Description: Build your confidence and competence in dealing with the pervasive group Streptococci in this course that includes classification and nomenclature, morphology, isolation and identification procedures, clinical significance and antimicrobial susceptibility.

Start date: Upon registration

Completion: Up to 52 weeks

Learning Outcomes:

• List the three genera of clinically significant bacteria found in the family Streptococcaceae.
• State the basis for classification used for most streptococci of clinical significance.
• State in which group the following belong:
  • Streptococcus pyogenes
  • Streptococcus agalactiae
  • Enterococcus faecalis
• List three characteristics that may indicate a streptococcus belongs to the Streptococcus anginosus group
• List and know how to perform identification tests for Streptococci and Enterococci.
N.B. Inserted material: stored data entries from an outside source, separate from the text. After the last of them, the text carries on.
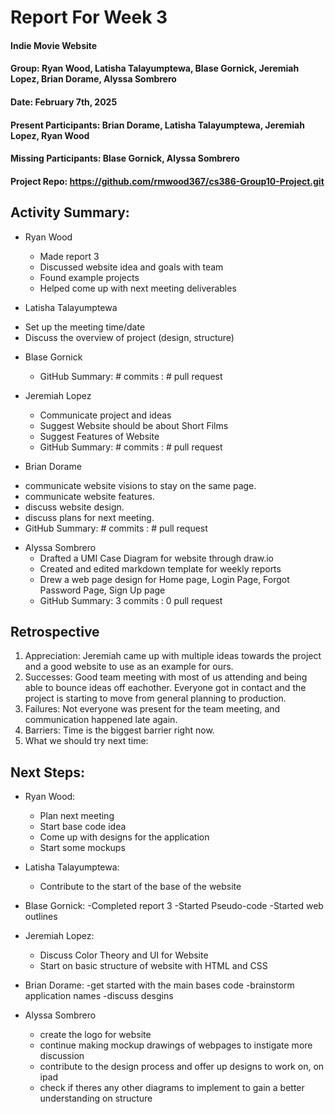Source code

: # Report For Week 3

#### Indie Movie Website
#### Group: Ryan Wood, Latisha Talayumptewa, Blase Gornick, Jeremiah Lopez, Brian Dorame, Alyssa Sombrero
#### Date: February 7th, 2025
#### Present Participants: Brian Dorame, Latisha Talayumptewa, Jeremiah Lopez, Ryan Wood
#### Missing Participants: Blase Gornick, Alyssa Sombrero
#### Project Repo: https://github.com/rmwood367/cs386-Group10-Project.git

## Activity Summary:
* Ryan Wood
  - Made report 3
  - Discussed website idea and goals with team
  - Found example projects 
  - Helped come up with next meeting deliverables
  
* Latisha Talayumptewa
- Set up the meeting time/date
- Discuss the overview of project (design, structure)

* Blase Gornick
   - GitHub Summary: # commits : # pull request

* Jeremiah Lopez
  - Communicate project and ideas
  - Suggest Website should be about Short Films
  - Suggest Features of Website
  - GitHub Summary: # commits : # pull request

* Brian Dorame
 - communicate website visions  to stay on the same page.
  - communicate website features.
  - discuss website design.
  - discuss plans for next meeting.
  - GitHub Summary: # commits : # pull request
    
* Alyssa Sombrero
  - Drafted a UMI Case Diagram for website through draw.io
  - Created and edited markdown template for weekly reports
  - Drew a web page design for Home page, Login Page, Forgot Password Page, Sign Up page
  - GitHub Summary: 3 commits : 0 pull request

## Retrospective
1. Appreciation: Jeremiah came up with multiple ideas towards the project and a good website to use as an example for ours.
2. Successes: Good team meeting with most of us attending and being able to bounce ideas off eachother. Everyone got in contact and the project is starting to move from general planning to production.
3. Failures: Not everyone was present for the team meeting, and communication happened late again.
4. Barriers: Time is the biggest barrier right now. 
5. What we should try next time:

## Next Steps:
* Ryan Wood:
  - Plan next meeting
  - Start base code idea
  - Come up with designs for the application
  - Start some mockups
  
* Latisha Talayumptewa:
   - Contribute to the start of the base of the website
 
* Blase Gornick:
  -Completed report 3
  -Started Pseudo-code
  -Started web outlines
  
* Jeremiah Lopez:
  - Discuss Color Theory and UI for Website
  - Start on basic structure of website with HTML and CSS
  
* Brian Dorame:
  -get started with the main bases code
  -brainstorm application names
  -discuss desgins

* Alyssa Sombrero
  - create the logo for website
  - continue making mockup drawings of webpages to instigate more discussion
  - contribute to the design process and offer up designs to work on, on ipad
  - check if theres any other diagrams to implement to gain a better understanding on structure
Streptococcus pyogenes or Group A Streptococcus

• Describe typical cellular and colonial morphology
• State optimum temperature, atmosphere and suitable medium for isolation
• Name the two hemolysins responsible for hemolysis.
• Describe the use of bacitracin susceptibility, SXT susceptibility and the PYR test in presumptive identification.
• State the basis for definitive identification of pyogenes.
• Name the two methods commonly used for identification of streptococcal group antigen and outline the principle and procedure for each.
• Outline the advantages and disadvantages of direct detection of group A antigen from throat swabs.
• State the susceptibility results for penicillin, erythromycin and tetracycline.
• List the four categories of clinical disease caused by pyogenes.
• Explain why rapid detection and reporting of group A Streptococcus from blood cultures is important.
• Name the two post-streptococcal diseases with a brief description of each.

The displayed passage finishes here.